Jetzt zu den echten Fakten
Die Aussage, das Direktversicherte durch das Gesetz entlastet werden ist definitiv falsch. Wenn jemand eine echte Betriebsrente hat, die vom Arbeitgeber bezahlt wird, die den Freibetrag übersteigt, so ergibt sich für die weitere Direktversicherung überhaupt keine Entlastung, da der Freibetrag durch die Betriebsrente bereits aufgebraucht ist: Aber davon, das Direktversicherte nicht entlastet werden, wenn sie schon eine Betriebsrente in Höhe von mindestens 159,25 im Monat haben, ist keine Rede!
Auch von der zusätzlichen Belastung von ca. 19% nach der Auszahlung für die Direktversicherung von 2.500 EUR im Jahr durch das GMG Änderung 2004, die dazu dient, seitdem die Beiträge für alle um 0,2% geringer zu halten, ist keine Rede! Also soll eine kleine Gruppe willkürlich um 19% ihres eigenen Geldes (aus Netto in die Direktversicherung einbezahlt) enteignet werden, um die Beiträge für alle geringer zu halten!

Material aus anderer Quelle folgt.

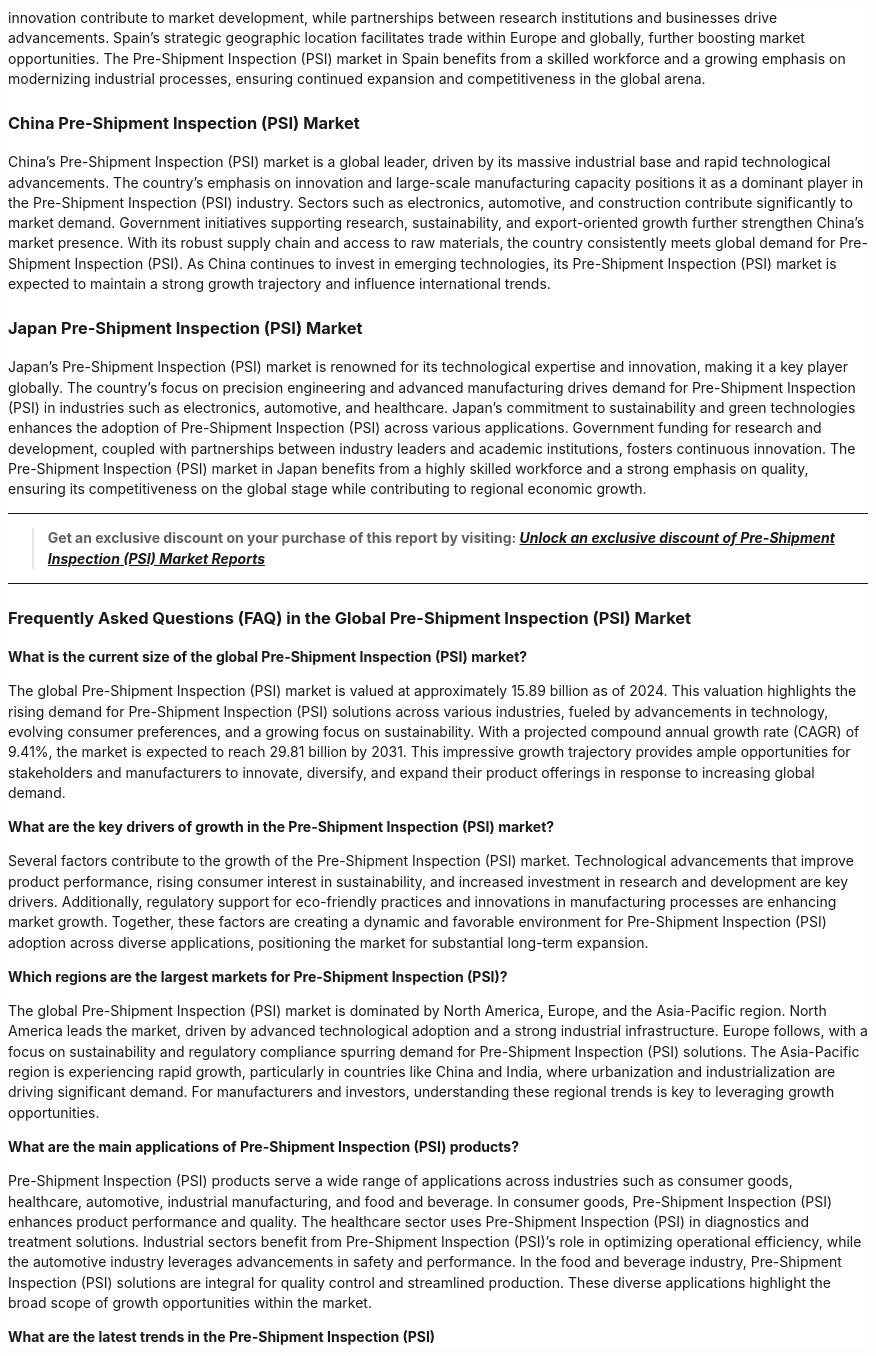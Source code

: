 innovation contribute to market development, while partnerships between research institutions and businesses drive advancements. Spain&rsquo;s strategic geographic location facilitates trade within Europe and globally, further boosting market opportunities. The Pre-Shipment Inspection (PSI) market in Spain benefits from a skilled workforce and a growing emphasis on modernizing industrial processes, ensuring continued expansion and competitiveness in the global arena.</p><h3>China Pre-Shipment Inspection (PSI) Market</h3><p>China&rsquo;s Pre-Shipment Inspection (PSI) market is a global leader, driven by its massive industrial base and rapid technological advancements. The country&rsquo;s emphasis on innovation and large-scale manufacturing capacity positions it as a dominant player in the Pre-Shipment Inspection (PSI) industry. Sectors such as electronics, automotive, and construction contribute significantly to market demand. Government initiatives supporting research, sustainability, and export-oriented growth further strengthen China&rsquo;s market presence. With its robust supply chain and access to raw materials, the country consistently meets global demand for Pre-Shipment Inspection (PSI). As China continues to invest in emerging technologies, its Pre-Shipment Inspection (PSI) market is expected to maintain a strong growth trajectory and influence international trends.</p><h3>Japan Pre-Shipment Inspection (PSI) Market</h3><p>Japan&rsquo;s Pre-Shipment Inspection (PSI) market is renowned for its technological expertise and innovation, making it a key player globally. The country&rsquo;s focus on precision engineering and advanced manufacturing drives demand for Pre-Shipment Inspection (PSI) in industries such as electronics, automotive, and healthcare. Japan&rsquo;s commitment to sustainability and green technologies enhances the adoption of Pre-Shipment Inspection (PSI) across various applications. Government funding for research and development, coupled with partnerships between industry leaders and academic institutions, fosters continuous innovation. The Pre-Shipment Inspection (PSI) market in Japan benefits from a highly skilled workforce and a strong emphasis on quality, ensuring its competitiveness on the global stage while contributing to regional economic growth.</p><hr /><blockquote><p><strong>Get an exclusive discount on your purchase of this report by visiting: <em><a href="://marketresearchpulse.com/ask-for-discount/84490?utm_source=Github&amp;utm_medium=0114">Unlock an exclusive discount of Pre-Shipment Inspection (PSI) Market Reports</a></em>&nbsp;</strong></p></blockquote><hr /><h3>Frequently Asked Questions (FAQ) in the Global Pre-Shipment Inspection (PSI) Market</h3><p><strong>What is the current size of the global Pre-Shipment Inspection (PSI) market?</strong></p><p>The global Pre-Shipment Inspection (PSI) market is valued at approximately 15.89 billion as of 2024. This valuation highlights the rising demand for Pre-Shipment Inspection (PSI) solutions across various industries, fueled by advancements in technology, evolving consumer preferences, and a growing focus on sustainability. With a projected compound annual growth rate (CAGR) of 9.41%, the market is expected to reach 29.81 billion by 2031. This impressive growth trajectory provides ample opportunities for stakeholders and manufacturers to innovate, diversify, and expand their product offerings in response to increasing global demand.</p><p><strong>What are the key drivers of growth in the Pre-Shipment Inspection (PSI) market?</strong></p><p>Several factors contribute to the growth of the Pre-Shipment Inspection (PSI) market. Technological advancements that improve product performance, rising consumer interest in sustainability, and increased investment in research and development are key drivers. Additionally, regulatory support for eco-friendly practices and innovations in manufacturing processes are enhancing market growth. Together, these factors are creating a dynamic and favorable environment for Pre-Shipment Inspection (PSI) adoption across diverse applications, positioning the market for substantial long-term expansion.</p><p><strong>Which regions are the largest markets for Pre-Shipment Inspection (PSI)?</strong></p><p>The global Pre-Shipment Inspection (PSI) market is dominated by North America, Europe, and the Asia-Pacific region. North America leads the market, driven by advanced technological adoption and a strong industrial infrastructure. Europe follows, with a focus on sustainability and regulatory compliance spurring demand for Pre-Shipment Inspection (PSI) solutions. The Asia-Pacific region is experiencing rapid growth, particularly in countries like China and India, where urbanization and industrialization are driving significant demand. For manufacturers and investors, understanding these regional trends is key to leveraging growth opportunities.</p><p><strong>What are the main applications of Pre-Shipment Inspection (PSI) products?</strong></p><p>Pre-Shipment Inspection (PSI) products serve a wide range of applications across industries such as consumer goods, healthcare, automotive, industrial manufacturing, and food and beverage. In consumer goods, Pre-Shipment Inspection (PSI) enhances product performance and quality. The healthcare sector uses Pre-Shipment Inspection (PSI) in diagnostics and treatment solutions. Industrial sectors benefit from Pre-Shipment Inspection (PSI)&rsquo;s role in optimizing operational efficiency, while the automotive industry leverages advancements in safety and performance. In the food and beverage industry, Pre-Shipment Inspection (PSI) solutions are integral for quality control and streamlined production. These diverse applications highlight the broad scope of growth opportunities within the market.</p><p><strong>What are the latest trends in the Pre-Shipment Inspection (PSI)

Die Aussage, das dies noch einmal 3 Milliarden EUR kostet ist falsch, da die Gesamtentlastung im Jahr 3 Milliarden gekostet hätte, es müssen von dieser Summe noch die 1,2 Milliarden für den Freibetrag abgezogen werden! Die Aussage der zusätzlichen Belastung jedes Versicherten um 0,2% ist definitiv falsch!
Eine Entlastung wäre dabei nicht einmal so teuer. Procontra rechnet vor, dass sich das „im Prinzip aus der Portokasse bezahlen ließe“. Die Beiträge zur gesetzlichen Krankenversicherung (GKV) „müssten um etwa 0,214 Prozentpunkte angehoben werden, hatte der GKV-Spitzenverband ausgerechnet“.
Den Arbeitnehmer mit einem Bruttolohn von 3.000 Euro träfe das mit 0,107 Prozentpunkten oder 3,21 Euro mehr im Monat. „Das geht nicht”, hatte aber Angela Merkel interveniert (procontra berichtete).
Und am ärgsten gekniffen sind die freiwillig gesetzlich Versicherten. Für sie gilt noch nicht einmal der neue Freibetrag! Und das sind nicht nur Leute die "in Geld schwimmen", sondern ganz einfach Leute, die einmal auf das Versprechen der Politik hereingefallen sind.
Wenn ich also nach ADAM RIESE rechne, daß eine nicht kleine Gruppe 19% zahlen muss, um für alle die Beiträge um 0,2% zu subventionieren, so ist das der Faktor 95!!!! Bei einer Zusatzbelastung von 0,1% für den Versicherten (da der Arbeitgeber die Hälfte zahlt) wäre der Faktor aber 190!!!
Weiterhin ist eine Direktversicherung aus dem Netto des Arbeitnehmers während der Einzahlungsphase bezahlt keine Rente! Ich bezahle mir also meine eigene Rente? Bis jetzt hatte ich geglaubt, das die Fake News alleine bei Donald Trump liegen, was den Wahrheitsgehalt der Aussagen betrifft, aber Herr Spahn ist ihm hier dicht auf den Fersen. In so einem kurzen Text so viele falsche Aussagen, ist wirklich rekordverdächtig! Es ist zynisch, regelrecht kaltschnäuzig, jetzt die Frage nach dem "Bezahlen" zu stellen.
Frage, die zu stellen ist
Warum ist man nicht bereit, die in 2004 gemachten Fehler, die schlicht eine Enteignung darstellen, wieder zu korrigieren. Statt zu versuchen Vertrauen wieder zurückzugewinnen, schlägt man allen Arbeitnehmern, insbesondere denjenigen die gesetzlich freiwillig versichert sind und so "dumm" waren, etwas für ihre Altersvorsorge zu tun ins Gesicht? Hier wird erneut versucht, die Opfer (moralisch) in die Pflicht zu nehmen bzw. der Versuch unternommen, das zu tun.